BEGIN

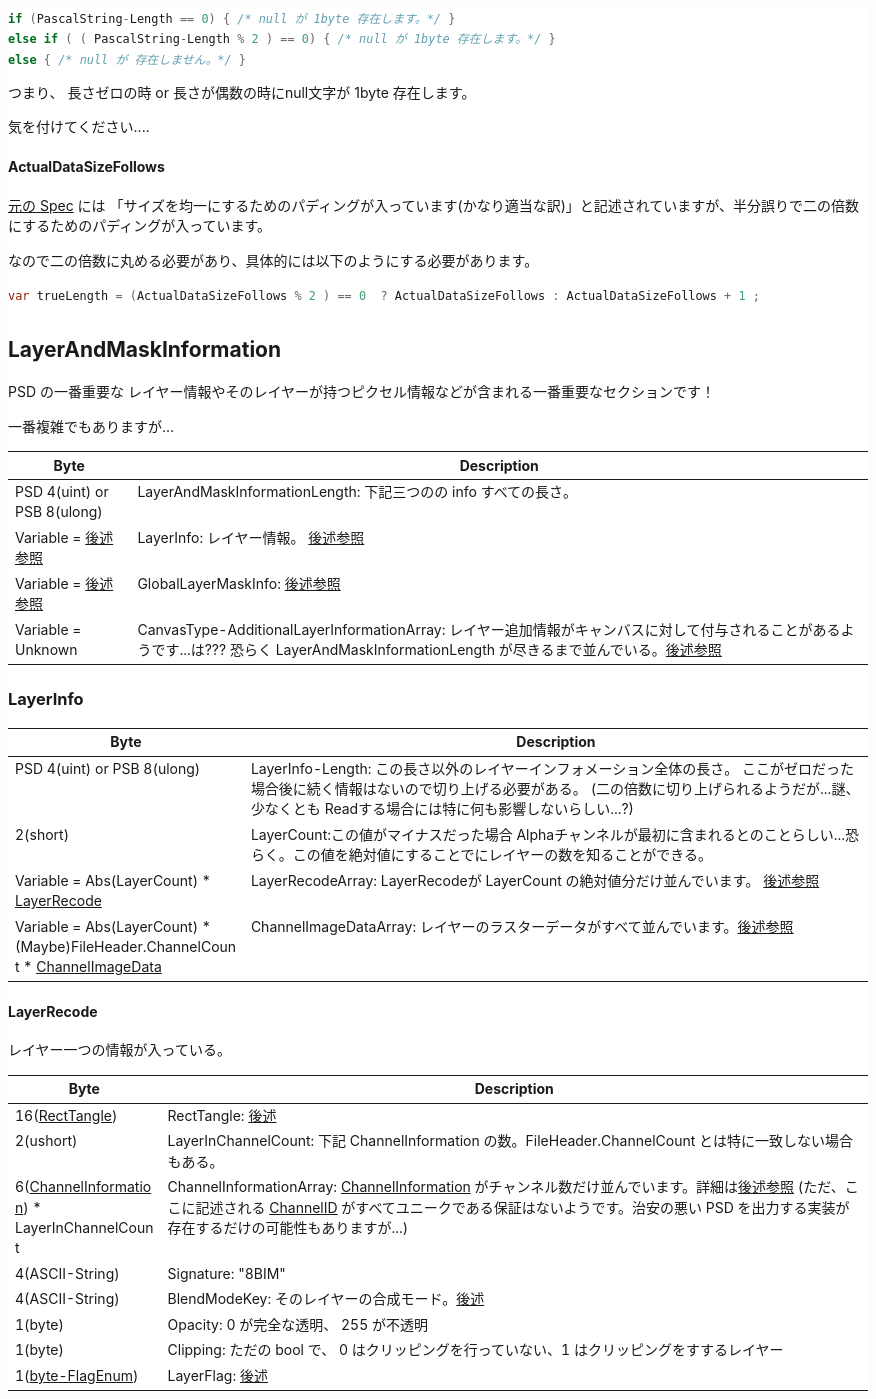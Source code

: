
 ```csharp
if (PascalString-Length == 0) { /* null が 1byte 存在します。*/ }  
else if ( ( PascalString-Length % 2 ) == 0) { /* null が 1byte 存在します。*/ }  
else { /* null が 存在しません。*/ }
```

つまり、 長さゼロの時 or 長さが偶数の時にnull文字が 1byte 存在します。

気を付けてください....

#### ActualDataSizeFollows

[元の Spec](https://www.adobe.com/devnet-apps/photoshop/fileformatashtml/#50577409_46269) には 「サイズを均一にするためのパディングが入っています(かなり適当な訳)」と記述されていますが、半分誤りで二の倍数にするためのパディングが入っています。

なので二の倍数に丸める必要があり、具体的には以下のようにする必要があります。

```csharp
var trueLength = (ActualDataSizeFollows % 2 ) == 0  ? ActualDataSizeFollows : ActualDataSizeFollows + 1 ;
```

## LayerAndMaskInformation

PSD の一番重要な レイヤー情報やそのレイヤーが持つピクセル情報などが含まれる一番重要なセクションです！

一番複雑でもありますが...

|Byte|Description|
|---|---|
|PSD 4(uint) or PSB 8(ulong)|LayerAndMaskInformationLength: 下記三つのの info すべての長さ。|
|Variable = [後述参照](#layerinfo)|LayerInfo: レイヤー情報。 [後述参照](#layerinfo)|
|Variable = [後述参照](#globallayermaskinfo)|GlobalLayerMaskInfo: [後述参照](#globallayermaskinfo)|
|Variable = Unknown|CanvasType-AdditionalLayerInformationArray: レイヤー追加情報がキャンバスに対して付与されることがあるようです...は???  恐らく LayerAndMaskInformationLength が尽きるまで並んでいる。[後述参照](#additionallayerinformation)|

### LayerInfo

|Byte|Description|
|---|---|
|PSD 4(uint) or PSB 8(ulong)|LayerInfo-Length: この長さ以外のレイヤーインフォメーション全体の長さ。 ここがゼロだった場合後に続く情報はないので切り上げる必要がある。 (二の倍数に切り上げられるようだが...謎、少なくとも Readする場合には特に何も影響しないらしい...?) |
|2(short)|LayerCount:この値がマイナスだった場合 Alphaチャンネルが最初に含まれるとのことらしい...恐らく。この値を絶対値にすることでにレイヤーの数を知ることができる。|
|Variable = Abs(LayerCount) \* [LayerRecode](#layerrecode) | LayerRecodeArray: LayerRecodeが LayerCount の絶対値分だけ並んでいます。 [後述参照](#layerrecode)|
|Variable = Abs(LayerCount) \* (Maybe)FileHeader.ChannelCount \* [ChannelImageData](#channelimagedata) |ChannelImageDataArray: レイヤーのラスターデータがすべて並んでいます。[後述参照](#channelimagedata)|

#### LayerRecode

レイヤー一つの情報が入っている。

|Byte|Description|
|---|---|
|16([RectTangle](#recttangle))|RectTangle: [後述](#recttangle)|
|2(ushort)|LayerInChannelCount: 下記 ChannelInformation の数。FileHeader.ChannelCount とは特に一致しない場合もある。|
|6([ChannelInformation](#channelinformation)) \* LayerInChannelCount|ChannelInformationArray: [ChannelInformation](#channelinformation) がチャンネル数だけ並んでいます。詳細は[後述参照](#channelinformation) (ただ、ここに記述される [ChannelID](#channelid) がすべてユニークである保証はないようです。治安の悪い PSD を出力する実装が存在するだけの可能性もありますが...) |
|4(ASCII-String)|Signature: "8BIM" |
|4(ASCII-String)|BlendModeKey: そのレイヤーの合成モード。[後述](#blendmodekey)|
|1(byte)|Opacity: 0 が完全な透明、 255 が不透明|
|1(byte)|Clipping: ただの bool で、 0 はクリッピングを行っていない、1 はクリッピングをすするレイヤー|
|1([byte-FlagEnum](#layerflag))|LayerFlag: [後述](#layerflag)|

END
BEGIN

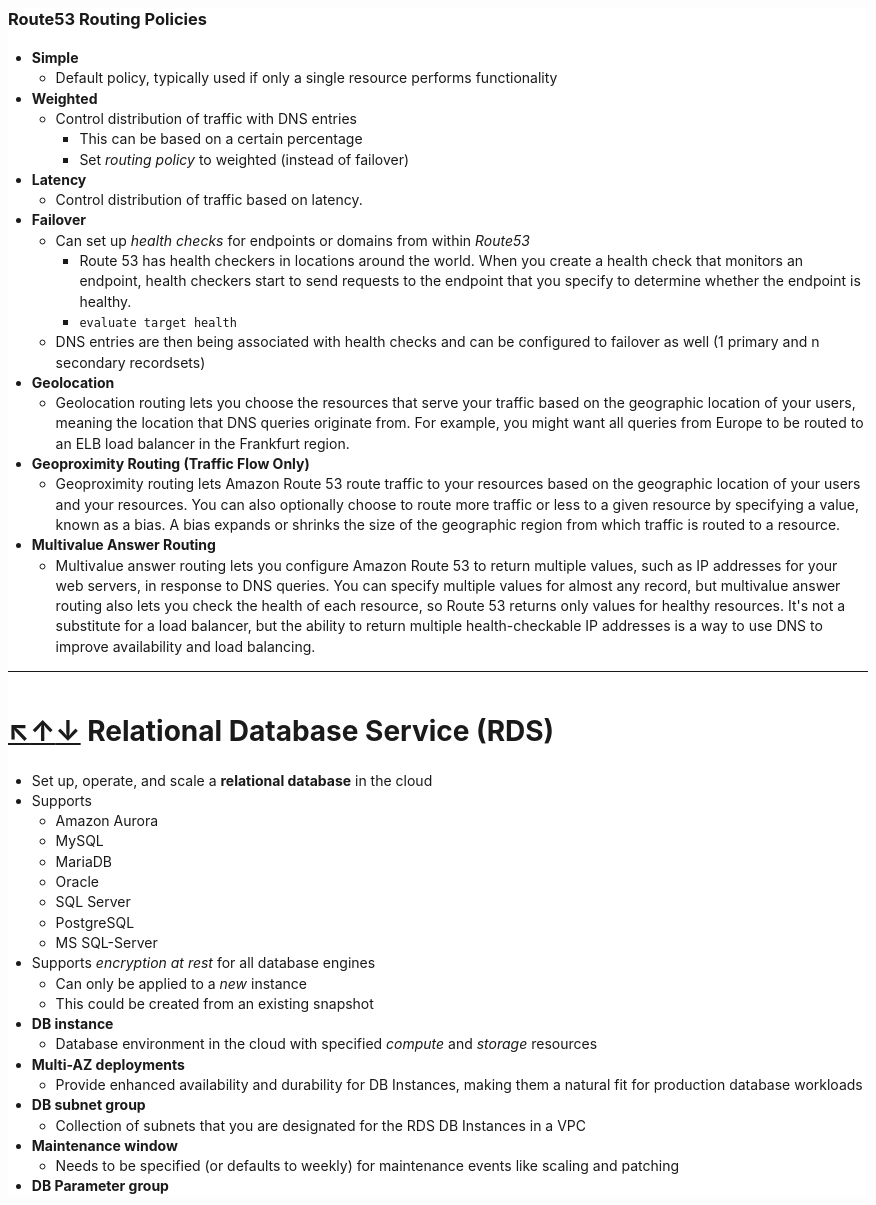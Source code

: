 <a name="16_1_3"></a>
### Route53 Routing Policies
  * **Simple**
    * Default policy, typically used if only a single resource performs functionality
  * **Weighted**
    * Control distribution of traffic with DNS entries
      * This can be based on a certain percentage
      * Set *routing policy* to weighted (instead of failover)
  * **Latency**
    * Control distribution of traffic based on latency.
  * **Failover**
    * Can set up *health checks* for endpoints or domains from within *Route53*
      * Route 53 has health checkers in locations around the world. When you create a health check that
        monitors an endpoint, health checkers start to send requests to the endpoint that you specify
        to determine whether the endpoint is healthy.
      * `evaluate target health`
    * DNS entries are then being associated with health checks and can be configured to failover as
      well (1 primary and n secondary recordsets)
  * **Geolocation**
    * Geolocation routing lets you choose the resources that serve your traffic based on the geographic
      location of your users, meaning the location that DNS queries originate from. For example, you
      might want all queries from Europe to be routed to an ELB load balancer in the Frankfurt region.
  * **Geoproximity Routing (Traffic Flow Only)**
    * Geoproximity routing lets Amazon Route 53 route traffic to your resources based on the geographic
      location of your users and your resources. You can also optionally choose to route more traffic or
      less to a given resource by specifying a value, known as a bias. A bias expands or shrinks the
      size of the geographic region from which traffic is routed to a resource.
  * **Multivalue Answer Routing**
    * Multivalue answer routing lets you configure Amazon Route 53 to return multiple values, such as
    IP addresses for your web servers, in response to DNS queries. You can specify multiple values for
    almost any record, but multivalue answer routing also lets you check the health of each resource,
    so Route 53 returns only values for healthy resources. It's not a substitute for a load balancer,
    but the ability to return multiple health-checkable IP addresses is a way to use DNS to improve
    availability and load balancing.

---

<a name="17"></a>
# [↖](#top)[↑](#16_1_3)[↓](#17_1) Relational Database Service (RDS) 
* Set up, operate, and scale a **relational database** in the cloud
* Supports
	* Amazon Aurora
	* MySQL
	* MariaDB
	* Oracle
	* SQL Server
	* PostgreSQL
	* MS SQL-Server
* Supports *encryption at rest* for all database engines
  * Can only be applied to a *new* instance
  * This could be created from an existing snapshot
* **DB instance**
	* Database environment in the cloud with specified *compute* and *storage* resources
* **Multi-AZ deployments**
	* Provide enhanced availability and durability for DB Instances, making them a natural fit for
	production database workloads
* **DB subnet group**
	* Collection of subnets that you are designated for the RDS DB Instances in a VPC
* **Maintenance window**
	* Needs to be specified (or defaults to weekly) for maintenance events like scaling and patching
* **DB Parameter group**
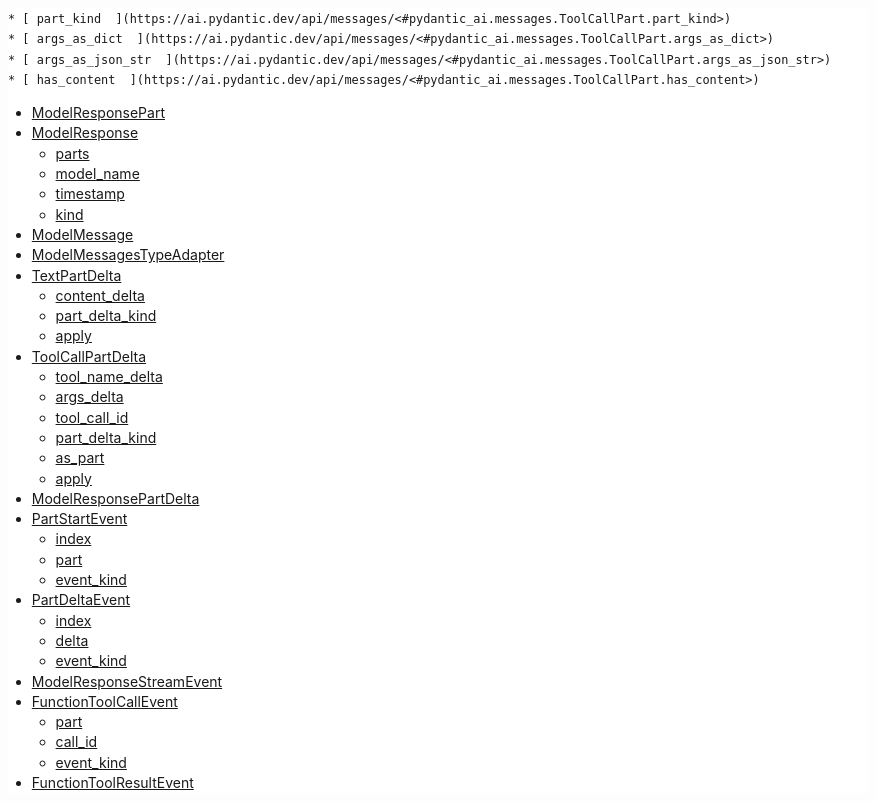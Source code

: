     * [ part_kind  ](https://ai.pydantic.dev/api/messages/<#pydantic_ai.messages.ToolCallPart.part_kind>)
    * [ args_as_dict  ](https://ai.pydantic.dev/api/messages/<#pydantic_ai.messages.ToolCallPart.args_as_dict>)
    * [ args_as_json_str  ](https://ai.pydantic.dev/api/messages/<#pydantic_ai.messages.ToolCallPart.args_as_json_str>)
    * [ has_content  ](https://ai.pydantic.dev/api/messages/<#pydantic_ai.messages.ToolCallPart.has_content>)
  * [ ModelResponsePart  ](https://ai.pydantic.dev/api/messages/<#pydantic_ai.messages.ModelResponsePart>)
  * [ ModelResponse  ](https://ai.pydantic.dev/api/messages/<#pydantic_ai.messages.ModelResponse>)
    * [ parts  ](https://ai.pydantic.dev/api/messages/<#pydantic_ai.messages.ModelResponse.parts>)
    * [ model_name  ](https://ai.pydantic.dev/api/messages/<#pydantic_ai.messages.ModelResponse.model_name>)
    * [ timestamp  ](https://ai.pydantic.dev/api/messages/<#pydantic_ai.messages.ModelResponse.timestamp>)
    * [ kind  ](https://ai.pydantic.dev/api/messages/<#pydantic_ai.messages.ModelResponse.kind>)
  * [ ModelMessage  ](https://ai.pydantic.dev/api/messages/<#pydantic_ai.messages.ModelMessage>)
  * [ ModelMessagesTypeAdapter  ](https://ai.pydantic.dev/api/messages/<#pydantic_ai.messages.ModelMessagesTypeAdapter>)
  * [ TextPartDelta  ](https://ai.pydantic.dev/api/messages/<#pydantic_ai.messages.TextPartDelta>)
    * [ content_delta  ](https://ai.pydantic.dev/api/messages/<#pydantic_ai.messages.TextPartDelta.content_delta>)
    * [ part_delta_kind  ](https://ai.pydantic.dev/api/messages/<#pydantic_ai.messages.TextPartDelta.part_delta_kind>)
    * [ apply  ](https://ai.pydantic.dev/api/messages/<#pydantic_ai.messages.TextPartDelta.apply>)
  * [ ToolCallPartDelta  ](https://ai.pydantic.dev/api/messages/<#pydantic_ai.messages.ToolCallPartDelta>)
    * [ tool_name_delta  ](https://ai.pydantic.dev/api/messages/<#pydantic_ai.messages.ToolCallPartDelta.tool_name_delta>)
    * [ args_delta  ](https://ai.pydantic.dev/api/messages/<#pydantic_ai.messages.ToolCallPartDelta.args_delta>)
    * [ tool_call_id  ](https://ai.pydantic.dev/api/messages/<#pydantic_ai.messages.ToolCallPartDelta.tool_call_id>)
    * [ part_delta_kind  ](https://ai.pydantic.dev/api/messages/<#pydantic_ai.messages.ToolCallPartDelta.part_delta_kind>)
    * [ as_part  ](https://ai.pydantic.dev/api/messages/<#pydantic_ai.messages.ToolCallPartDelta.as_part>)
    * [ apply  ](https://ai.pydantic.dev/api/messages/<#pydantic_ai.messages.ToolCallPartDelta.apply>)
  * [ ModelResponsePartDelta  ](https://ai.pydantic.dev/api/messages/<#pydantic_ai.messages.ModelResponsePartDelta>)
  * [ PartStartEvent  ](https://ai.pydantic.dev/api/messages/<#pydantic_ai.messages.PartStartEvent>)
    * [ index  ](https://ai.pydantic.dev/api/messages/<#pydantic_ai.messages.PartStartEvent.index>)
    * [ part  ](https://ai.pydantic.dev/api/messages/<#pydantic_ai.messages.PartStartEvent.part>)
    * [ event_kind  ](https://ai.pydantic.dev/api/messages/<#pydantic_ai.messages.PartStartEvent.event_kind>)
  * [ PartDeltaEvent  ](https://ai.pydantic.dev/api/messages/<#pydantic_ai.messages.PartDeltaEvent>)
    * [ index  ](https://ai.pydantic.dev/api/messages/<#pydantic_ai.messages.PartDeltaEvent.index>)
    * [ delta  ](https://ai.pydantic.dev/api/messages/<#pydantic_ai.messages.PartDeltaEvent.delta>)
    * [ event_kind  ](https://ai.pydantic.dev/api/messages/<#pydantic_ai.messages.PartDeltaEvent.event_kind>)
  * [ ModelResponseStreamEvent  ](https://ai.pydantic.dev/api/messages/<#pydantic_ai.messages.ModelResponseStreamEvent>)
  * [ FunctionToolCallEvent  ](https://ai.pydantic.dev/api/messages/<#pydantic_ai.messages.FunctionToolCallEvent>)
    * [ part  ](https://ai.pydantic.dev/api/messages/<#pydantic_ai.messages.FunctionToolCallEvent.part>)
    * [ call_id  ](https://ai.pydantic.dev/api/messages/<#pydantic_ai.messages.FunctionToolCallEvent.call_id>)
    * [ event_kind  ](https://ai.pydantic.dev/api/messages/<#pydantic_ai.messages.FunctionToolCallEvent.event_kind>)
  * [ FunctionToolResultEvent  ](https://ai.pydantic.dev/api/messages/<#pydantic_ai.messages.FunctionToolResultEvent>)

END

The lines you need are those holding the word "entries"; copy each of them from the material above.

• **ANSWER AREA**:
    * Control distribution of traffic with DNS entries
    * DNS entries are then being associated with health checks and can be configured to failover as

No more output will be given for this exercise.